Dziewczyna
siedziała w pokoju odrabiając lekcje. Ostatnio miała bardzo dużo zaległości,
przez co ma dość przechlapane…
-Roseline
praca domowa – mruknęła pani McFersly.
- Yy co? –
brunetka podniosła głowę i spojrzała na nauczycielkę.
- Praca
domowa, nie mów mi że jesteś kolejną osobą, która jej nie ma.
-Okej –
powiedziała i znowu położyła głowę na ławce.
- Do
dyrektora Panno Hiudenmarry.
Po
odrobieniu większości zadań, położyła się zmęczona na łóżku. Nie rozmawiała z
Justinem od ich wyznań. Nie wiedziała co się z nim dzieje i miała jakieś złe
przeczucia, w dodatku czuła się jakby ktoś ją obserwował. W pewnym momencie szatynka usłyszała ciche
pukanie w szybę. Odwróciła się w stronę okna i podeszła do niego po czym je
otworzyła.
-‘’Witaj
Roseline’’ – powiedział głęboki, tajemniczy głos.
-‘’Kim
jesteś?’’- szepnęła odsuwając się na bezpieczną odległość.
-‘’
Twój chłopak ma kłopoty’’- powiedział mężczyzna z obojętnym wyrazem twarzy.
-‘’John?
Cholera wystraszyłeś mnie, i skąd wiesz gdzie mieszkam?’’ – zapytała się
wystraszona.
-‘’Mam
swoje źródła, a teraz ubierz się seksownie i chodź’’ -mruknął patrząc na dziewczynę
z pożądaniem.
-‘’Myślałam,
że Justin ma kłopoty…’’
-‘’Oh,
no widzisz.
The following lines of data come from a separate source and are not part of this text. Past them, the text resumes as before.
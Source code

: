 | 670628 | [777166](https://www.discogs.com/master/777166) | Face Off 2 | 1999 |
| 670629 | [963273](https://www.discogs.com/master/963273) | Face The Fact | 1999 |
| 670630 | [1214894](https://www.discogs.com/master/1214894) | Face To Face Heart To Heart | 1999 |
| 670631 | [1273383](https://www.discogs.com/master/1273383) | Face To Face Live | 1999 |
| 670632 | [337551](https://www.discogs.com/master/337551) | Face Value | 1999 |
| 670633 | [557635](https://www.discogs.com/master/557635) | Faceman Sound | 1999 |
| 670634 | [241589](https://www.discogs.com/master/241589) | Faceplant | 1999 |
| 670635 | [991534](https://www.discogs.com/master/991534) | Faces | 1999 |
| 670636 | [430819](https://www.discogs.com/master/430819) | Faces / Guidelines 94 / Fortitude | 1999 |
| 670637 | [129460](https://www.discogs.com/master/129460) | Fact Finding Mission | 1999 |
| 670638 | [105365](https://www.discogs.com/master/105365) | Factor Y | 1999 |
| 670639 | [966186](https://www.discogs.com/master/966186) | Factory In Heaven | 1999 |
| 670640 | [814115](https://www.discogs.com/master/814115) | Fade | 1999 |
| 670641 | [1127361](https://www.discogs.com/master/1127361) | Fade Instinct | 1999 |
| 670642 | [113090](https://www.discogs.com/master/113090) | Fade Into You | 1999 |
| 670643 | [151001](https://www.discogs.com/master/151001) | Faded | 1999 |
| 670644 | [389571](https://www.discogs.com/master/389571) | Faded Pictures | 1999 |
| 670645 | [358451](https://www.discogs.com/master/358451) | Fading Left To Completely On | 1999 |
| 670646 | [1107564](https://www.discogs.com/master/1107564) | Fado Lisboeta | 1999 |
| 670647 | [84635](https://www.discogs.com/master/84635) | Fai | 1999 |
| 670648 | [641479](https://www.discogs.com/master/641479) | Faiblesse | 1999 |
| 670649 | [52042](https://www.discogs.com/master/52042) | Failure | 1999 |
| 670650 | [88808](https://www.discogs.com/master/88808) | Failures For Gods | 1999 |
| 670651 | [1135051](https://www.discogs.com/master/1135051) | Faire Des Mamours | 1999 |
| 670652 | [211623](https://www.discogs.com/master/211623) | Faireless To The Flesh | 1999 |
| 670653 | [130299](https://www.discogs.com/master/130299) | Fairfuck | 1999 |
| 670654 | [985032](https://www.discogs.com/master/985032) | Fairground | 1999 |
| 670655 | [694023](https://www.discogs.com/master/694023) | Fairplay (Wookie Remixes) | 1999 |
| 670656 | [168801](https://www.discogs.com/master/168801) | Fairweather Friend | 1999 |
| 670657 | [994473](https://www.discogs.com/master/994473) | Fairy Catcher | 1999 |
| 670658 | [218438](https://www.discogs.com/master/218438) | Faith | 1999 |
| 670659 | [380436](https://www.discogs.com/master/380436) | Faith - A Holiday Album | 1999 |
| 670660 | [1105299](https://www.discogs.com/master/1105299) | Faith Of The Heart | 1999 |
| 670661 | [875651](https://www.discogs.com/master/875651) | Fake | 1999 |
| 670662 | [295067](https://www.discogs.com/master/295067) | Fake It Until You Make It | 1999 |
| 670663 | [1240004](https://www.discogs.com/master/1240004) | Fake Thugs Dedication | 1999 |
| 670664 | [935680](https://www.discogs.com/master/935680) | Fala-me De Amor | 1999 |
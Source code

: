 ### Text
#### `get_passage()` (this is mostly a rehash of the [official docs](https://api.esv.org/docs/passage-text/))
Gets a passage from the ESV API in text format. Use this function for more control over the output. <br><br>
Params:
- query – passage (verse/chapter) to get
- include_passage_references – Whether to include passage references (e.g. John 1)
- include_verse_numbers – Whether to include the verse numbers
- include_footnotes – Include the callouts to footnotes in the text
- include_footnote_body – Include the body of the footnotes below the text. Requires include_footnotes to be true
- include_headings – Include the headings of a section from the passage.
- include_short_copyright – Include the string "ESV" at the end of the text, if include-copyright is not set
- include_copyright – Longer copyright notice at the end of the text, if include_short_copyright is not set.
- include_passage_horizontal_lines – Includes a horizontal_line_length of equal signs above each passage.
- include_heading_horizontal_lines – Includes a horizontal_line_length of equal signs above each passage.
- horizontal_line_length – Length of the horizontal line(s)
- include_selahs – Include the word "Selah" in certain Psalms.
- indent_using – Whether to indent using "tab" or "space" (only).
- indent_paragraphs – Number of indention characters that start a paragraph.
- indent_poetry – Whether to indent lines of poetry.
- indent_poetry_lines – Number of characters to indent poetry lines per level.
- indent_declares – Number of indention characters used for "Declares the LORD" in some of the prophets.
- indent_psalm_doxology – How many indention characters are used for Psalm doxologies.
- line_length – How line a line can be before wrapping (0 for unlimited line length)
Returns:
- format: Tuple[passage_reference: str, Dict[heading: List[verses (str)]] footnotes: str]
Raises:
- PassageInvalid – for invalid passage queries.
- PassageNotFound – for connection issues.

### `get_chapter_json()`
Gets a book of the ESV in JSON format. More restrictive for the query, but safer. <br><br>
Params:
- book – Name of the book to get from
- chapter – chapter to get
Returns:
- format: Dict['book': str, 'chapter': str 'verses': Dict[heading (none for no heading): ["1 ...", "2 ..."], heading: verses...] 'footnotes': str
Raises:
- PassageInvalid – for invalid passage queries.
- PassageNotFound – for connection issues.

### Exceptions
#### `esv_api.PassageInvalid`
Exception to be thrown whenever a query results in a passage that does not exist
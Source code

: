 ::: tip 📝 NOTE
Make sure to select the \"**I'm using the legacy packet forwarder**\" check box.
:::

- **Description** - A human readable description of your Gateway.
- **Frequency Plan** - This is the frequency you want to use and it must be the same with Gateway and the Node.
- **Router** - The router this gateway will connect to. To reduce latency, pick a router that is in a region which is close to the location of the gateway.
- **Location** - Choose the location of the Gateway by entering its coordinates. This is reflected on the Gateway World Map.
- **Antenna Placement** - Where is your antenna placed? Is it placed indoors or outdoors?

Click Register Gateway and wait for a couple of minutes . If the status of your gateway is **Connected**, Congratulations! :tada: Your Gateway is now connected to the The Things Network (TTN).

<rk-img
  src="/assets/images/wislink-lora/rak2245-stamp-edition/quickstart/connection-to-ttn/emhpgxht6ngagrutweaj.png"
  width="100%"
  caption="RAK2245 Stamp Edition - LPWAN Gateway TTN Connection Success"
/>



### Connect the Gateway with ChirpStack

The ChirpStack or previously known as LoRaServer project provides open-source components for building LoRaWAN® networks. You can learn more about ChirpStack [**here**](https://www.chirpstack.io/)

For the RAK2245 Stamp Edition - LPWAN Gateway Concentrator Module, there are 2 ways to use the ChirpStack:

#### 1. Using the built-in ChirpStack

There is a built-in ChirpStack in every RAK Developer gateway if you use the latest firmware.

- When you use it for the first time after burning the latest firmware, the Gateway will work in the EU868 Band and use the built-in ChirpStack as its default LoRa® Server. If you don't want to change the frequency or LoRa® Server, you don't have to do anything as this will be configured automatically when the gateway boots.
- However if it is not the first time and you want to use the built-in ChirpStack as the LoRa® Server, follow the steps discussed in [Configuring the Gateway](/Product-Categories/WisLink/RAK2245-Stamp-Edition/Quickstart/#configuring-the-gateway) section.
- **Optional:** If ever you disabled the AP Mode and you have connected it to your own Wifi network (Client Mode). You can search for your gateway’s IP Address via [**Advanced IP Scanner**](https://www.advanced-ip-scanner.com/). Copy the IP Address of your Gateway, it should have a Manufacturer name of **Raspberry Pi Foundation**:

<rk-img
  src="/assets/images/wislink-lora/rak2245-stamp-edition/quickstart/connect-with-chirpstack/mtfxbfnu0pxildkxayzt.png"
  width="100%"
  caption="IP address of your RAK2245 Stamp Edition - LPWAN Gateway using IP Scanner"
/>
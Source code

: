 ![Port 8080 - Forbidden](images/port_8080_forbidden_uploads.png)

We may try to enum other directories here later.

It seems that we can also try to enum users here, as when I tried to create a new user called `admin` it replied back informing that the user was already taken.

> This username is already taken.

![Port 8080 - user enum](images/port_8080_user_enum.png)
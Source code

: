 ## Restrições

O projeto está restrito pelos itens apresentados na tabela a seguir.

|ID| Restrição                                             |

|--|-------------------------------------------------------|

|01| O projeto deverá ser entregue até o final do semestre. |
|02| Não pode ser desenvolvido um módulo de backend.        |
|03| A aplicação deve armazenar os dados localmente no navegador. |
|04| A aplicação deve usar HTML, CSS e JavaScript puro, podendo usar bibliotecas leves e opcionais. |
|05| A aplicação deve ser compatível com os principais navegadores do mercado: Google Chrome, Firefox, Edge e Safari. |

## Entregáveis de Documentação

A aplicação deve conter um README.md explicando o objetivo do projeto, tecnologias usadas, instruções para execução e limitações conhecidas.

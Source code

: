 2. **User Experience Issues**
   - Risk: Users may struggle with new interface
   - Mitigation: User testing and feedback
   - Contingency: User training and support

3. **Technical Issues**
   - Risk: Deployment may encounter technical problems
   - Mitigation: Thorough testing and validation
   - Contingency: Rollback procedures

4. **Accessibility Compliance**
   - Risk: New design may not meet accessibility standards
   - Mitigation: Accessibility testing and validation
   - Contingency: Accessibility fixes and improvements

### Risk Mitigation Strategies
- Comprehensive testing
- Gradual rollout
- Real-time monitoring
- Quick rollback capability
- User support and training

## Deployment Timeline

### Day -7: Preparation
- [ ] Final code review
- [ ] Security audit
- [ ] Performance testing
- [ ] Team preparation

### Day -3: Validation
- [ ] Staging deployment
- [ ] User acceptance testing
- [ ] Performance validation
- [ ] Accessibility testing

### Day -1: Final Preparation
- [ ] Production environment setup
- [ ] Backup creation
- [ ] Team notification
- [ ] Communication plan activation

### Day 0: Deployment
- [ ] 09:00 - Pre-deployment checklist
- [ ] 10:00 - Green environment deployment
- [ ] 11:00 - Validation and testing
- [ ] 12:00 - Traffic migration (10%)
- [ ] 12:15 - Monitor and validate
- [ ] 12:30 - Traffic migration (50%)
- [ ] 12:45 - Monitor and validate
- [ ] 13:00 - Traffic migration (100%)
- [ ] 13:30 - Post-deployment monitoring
Ubieraj się, nie mam zamiaru sterczeć tu całą noc.’’
Roseline
jedynie przewróciła oczami wzięła jakiś zestaw z szafy po czym weszła do
łazienki. Ubrała się w krótkie podarte czerwone spodenki, białą koronkową
bluzkę, a na nogi włożyła czerwone szpilki. Zrobiła sobie makijaż, przeczesała
włosy i wyszła z pomieszczenia. John złapał ją za rękę i pomógł wyjść przez okno.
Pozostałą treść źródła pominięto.